** Data for the task follows **

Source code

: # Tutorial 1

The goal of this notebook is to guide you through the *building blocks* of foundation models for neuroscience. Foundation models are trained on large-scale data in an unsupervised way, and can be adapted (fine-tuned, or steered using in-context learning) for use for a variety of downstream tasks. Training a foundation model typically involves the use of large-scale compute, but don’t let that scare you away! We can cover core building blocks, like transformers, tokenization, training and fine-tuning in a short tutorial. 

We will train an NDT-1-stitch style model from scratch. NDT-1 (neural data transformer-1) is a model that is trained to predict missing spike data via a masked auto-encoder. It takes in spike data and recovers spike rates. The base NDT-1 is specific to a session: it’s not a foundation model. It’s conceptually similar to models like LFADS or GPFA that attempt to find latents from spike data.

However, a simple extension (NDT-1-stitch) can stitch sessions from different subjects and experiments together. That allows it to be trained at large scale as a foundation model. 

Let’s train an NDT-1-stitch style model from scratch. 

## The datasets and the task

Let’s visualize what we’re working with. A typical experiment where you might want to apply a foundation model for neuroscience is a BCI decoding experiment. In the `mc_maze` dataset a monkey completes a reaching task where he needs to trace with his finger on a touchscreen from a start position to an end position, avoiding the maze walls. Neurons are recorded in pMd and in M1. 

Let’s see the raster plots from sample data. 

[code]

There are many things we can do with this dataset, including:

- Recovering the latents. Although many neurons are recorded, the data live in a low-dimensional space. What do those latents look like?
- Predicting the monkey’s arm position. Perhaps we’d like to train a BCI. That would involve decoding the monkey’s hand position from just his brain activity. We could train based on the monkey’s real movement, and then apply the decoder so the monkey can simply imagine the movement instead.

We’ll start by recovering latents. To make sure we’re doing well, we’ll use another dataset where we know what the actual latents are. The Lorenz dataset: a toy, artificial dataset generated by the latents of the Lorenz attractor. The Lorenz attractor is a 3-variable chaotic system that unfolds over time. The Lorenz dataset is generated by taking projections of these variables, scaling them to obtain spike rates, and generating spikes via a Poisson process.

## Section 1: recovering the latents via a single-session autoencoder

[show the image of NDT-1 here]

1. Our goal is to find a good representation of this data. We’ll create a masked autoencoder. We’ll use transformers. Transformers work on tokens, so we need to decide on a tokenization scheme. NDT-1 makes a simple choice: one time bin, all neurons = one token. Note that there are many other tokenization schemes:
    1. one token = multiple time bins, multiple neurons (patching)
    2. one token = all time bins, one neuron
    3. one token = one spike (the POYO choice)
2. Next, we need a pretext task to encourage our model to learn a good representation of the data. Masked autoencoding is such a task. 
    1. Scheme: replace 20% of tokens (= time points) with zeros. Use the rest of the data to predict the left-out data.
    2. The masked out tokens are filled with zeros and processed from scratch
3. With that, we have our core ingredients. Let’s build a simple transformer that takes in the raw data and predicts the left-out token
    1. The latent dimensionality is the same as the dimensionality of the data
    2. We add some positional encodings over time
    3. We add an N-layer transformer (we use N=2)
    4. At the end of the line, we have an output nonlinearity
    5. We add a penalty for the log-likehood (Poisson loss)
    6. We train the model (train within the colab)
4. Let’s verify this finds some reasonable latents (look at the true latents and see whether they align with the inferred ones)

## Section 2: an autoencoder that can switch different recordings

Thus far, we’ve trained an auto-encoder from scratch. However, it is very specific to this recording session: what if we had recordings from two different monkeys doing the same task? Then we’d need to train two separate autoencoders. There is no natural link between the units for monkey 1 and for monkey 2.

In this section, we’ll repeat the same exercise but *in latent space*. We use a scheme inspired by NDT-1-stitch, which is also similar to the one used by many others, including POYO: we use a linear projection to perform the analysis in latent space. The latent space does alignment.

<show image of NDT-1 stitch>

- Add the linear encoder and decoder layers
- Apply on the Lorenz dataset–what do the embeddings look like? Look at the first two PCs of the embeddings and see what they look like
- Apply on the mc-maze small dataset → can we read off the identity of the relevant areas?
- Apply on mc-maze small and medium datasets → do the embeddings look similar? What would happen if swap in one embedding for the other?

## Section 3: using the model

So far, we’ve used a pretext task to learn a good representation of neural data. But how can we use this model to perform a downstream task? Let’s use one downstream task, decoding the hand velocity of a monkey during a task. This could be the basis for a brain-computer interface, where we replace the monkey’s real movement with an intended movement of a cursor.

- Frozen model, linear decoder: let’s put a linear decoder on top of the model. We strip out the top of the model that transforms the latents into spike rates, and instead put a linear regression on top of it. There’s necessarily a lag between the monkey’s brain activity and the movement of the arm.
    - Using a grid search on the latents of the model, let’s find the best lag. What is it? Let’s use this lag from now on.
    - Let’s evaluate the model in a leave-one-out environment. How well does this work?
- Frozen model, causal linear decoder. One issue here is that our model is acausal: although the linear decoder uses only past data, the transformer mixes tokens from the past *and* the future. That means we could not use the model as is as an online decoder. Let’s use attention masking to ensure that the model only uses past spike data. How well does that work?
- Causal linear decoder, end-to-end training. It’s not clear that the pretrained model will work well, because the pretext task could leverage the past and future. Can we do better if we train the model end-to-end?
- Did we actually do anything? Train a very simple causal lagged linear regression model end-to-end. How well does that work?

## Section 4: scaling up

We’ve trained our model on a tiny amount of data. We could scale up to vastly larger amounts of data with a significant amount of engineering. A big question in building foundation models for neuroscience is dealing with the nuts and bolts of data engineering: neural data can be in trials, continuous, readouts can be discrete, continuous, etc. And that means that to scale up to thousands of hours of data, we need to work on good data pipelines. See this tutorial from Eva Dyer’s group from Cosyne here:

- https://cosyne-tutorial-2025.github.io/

** End of Data for the task **

Problem statement
All entries are to be returned word for word.

Solution for this problem
Source code

: # Tutorial 1

The goal of this notebook is to guide you through the *building blocks* of foundation models for neuroscience. Foundation models are trained on large-scale data in an unsupervised way, and can be adapted (fine-tuned, or steered using in-context learning) for use for a variety of downstream tasks. Training a foundation model typically involves the use of large-scale compute, but don’t let that scare you away! We can cover core building blocks, like transformers, tokenization, training and fine-tuning in a short tutorial. 

We will train an NDT-1-stitch style model from scratch. NDT-1 (neural data transformer-1) is a model that is trained to predict missing spike data via a masked auto-encoder. It takes in spike data and recovers spike rates. The base NDT-1 is specific to a session: it’s not a foundation model. It’s conceptually similar to models like LFADS or GPFA that attempt to find latents from spike data.

However, a simple extension (NDT-1-stitch) can stitch sessions from different subjects and experiments together. That allows it to be trained at large scale as a foundation model. 

Let’s train an NDT-1-stitch style model from scratch. 

## The datasets and the task

Let’s visualize what we’re working with. A typical experiment where you might want to apply a foundation model for neuroscience is a BCI decoding experiment. In the `mc_maze` dataset a monkey completes a reaching task where he needs to trace with his finger on a touchscreen from a start position to an end position, avoiding the maze walls. Neurons are recorded in pMd and in M1. 

Let’s see the raster plots from sample data. 

[code]

There are many things we can do with this dataset, including:

- Recovering the latents. Although many neurons are recorded, the data live in a low-dimensional space. What do those latents look like?
- Predicting the monkey’s arm position. Perhaps we’d like to train a BCI. That would involve decoding the monkey’s hand position from just his brain activity. We could train based on the monkey’s real movement, and then apply the decoder so the monkey can simply imagine the movement instead.

We’ll start by recovering latents. To make sure we’re doing well, we’ll use another dataset where we know what the actual latents are. The Lorenz dataset: a toy, artificial dataset generated by the latents of the Lorenz attractor. The Lorenz attractor is a 3-variable chaotic system that unfolds over time. The Lorenz dataset is generated by taking projections of these variables, scaling them to obtain spike rates, and generating spikes via a Poisson process.

## Section 1: recovering the latents via a single-session autoencoder

[show the image of NDT-1 here]

1. Our goal is to find a good representation of this data. We’ll create a masked autoencoder. We’ll use transformers. Transformers work on tokens, so we need to decide on a tokenization scheme. NDT-1 makes a simple choice: one time bin, all neurons = one token. Note that there are many other tokenization schemes:
    1. one token = multiple time bins, multiple neurons (patching)
    2. one token = all time bins, one neuron
    3. one token = one spike (the POYO choice)
2. Next, we need a pretext task to encourage our model to learn a good representation of the data. Masked autoencoding is such a task. 
    1. Scheme: replace 20% of tokens (= time points) with zeros. Use the rest of the data to predict the left-out data.
    2. The masked out tokens are filled with zeros and processed from scratch
3. With that, we have our core ingredients. Let’s build a simple transformer that takes in the raw data and predicts the left-out token
    1. The latent dimensionality is the same as the dimensionality of the data
    2. We add some positional encodings over time
    3. We add an N-layer transformer (we use N=2)
    4. At the end of the line, we have an output nonlinearity
    5. We add a penalty for the log-likehood (Poisson loss)
    6. We train the model (train within the colab)
4. Let’s verify this finds some reasonable latents (look at the true latents and see whether they align with the inferred ones)

## Section 2: an autoencoder that can switch different recordings

Thus far, we’ve trained an auto-encoder from scratch. However, it is very specific to this recording session: what if we had recordings from two different monkeys doing the same task? Then we’d need to train two separate autoencoders. There is no natural link between the units for monkey 1 and for monkey 2.

In this section, we’ll repeat the same exercise but *in latent space*. We use a scheme inspired by NDT-1-stitch, which is also similar to the one used by many others, including POYO: we use a linear projection to perform the analysis in latent space. The latent space does alignment.

<show image of NDT-1 stitch>

- Add the linear encoder and decoder layers
- Apply on the Lorenz dataset–what do the embeddings look like? Look at the first two PCs of the embeddings and see what they look like
- Apply on the mc-maze small dataset → can we read off the identity of the relevant areas?
- Apply on mc-maze small and medium datasets → do the embeddings look similar? What would happen if swap in one embedding for the other?

## Section 3: using the model

So far, we’ve used a pretext task to learn a good representation of neural data. But how can we use this model to perform a downstream task? Let’s use one downstream task, decoding the hand velocity of a monkey during a task. This could be the basis for a brain-computer interface, where we replace the monkey’s real movement with an intended movement of a cursor.

- Frozen model, linear decoder: let’s put a linear decoder on top of the model. We strip out the top of the model that transforms the latents into spike rates, and instead put a linear regression on top of it. There’s necessarily a lag between the monkey’s brain activity and the movement of the arm.
    - Using a grid search on the latents of the model, let’s find the best lag. What is it? Let’s use this lag from now on.
    - Let’s evaluate the model in a leave-one-out environment. How well does this work?
- Frozen model, causal linear decoder. One issue here is that our model is acausal: although the linear decoder uses only past data, the transformer mixes tokens from the past *and* the future. That means we could not use the model as is as an online decoder. Let’s use attention masking to ensure that the model only uses past spike data. How well does that work?
- Causal linear decoder, end-to-end training. It’s not clear that the pretrained model will work well, because the pretext task could leverage the past and future. Can we do better if we train the model end-to-end?
- Did we actually do anything? Train a very simple causal lagged linear regression model end-to-end. How well does that work?

## Section 4: scaling up

We’ve trained our model on a tiny amount of data. We could scale up to vastly larger amounts of data with a significant amount of engineering. A big question in building foundation models for neuroscience is dealing with the nuts and bolts of data engineering: neural data can be in trials, continuous, readouts can be discrete, continuous, etc. And that means that to scale up to thousands of hours of data, we need to work on good data pipelines. See this tutorial from Eva Dyer’s group from Cosyne here:

- https://cosyne-tutorial-2025.github.io/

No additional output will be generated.